:: EXERCISE GOAL ::
Whenever a line of the entries below holds the string "scrolling", copy that line and return it.

_ _ _ _ _ _ _

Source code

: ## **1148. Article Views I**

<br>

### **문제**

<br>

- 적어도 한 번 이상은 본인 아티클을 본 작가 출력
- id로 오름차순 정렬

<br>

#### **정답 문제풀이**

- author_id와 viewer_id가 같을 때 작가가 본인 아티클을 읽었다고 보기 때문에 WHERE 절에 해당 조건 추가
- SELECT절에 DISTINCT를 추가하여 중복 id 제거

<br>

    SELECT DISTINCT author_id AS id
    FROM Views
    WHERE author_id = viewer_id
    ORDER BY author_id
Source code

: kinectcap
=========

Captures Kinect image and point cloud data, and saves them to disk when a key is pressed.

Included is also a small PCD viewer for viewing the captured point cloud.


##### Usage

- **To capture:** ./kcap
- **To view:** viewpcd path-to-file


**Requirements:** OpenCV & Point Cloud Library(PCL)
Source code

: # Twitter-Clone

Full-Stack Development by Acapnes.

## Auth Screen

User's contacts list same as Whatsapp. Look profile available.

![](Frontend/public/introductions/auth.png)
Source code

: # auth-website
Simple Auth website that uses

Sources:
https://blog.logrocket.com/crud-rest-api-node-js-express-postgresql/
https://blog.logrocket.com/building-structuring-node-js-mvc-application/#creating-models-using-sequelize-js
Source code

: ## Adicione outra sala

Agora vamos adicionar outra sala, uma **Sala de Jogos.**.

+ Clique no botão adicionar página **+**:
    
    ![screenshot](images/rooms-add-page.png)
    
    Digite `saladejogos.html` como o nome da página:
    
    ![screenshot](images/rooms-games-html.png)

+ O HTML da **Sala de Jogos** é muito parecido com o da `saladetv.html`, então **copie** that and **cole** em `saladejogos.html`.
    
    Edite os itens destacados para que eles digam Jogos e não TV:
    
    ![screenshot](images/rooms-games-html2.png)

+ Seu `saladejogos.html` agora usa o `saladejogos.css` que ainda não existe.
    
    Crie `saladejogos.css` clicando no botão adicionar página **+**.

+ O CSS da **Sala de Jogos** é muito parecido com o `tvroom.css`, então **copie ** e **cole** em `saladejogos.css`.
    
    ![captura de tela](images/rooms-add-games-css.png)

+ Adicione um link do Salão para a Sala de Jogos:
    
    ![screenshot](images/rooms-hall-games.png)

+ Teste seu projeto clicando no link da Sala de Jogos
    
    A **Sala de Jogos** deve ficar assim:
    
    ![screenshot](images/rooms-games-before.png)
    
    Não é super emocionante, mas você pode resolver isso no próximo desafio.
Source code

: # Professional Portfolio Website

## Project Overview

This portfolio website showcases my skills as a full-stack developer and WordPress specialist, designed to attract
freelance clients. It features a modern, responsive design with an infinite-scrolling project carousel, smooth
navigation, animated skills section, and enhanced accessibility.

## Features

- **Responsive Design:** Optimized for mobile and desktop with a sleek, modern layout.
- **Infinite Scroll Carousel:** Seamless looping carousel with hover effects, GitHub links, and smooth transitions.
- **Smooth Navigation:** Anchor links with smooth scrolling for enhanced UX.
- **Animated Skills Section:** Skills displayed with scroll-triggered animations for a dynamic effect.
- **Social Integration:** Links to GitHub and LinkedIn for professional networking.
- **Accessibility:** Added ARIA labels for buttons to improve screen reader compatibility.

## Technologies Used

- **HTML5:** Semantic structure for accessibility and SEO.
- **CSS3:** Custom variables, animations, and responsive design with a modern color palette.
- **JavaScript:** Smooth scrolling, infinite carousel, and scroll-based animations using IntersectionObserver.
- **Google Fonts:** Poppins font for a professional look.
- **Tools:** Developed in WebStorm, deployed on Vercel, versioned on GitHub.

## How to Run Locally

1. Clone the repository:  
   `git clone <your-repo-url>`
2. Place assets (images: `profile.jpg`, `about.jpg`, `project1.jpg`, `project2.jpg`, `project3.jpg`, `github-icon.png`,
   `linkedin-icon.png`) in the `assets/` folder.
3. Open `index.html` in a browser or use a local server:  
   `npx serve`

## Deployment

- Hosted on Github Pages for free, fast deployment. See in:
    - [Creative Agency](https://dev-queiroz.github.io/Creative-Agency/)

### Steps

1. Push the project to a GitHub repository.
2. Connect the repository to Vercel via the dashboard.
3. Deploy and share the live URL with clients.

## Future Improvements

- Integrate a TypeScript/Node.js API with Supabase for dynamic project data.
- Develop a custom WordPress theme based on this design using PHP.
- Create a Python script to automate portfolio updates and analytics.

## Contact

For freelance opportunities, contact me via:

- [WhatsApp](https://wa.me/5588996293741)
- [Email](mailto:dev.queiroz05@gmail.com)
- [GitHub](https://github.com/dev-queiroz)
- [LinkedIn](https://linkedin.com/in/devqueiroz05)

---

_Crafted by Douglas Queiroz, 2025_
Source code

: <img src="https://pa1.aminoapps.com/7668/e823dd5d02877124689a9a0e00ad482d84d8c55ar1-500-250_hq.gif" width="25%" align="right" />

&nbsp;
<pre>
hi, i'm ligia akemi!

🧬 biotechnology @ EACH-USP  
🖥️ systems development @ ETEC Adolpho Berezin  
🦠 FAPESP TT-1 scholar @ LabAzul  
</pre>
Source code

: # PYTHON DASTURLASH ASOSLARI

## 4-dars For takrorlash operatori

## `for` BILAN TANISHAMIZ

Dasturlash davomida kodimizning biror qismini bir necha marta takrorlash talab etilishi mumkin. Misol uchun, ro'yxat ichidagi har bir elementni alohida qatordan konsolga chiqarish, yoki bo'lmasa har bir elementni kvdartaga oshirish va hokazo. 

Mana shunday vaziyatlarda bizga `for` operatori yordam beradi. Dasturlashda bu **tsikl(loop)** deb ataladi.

_ _ _ _ _ _ _

:: YOUR SOLUTION ::
freelance clients. It features a modern, responsive design with an infinite-scrolling project carousel, smooth
- **Smooth Navigation:** Anchor links with smooth scrolling for enhanced UX.
- **JavaScript:** Smooth scrolling, infinite carousel, and scroll-based animations using IntersectionObserver.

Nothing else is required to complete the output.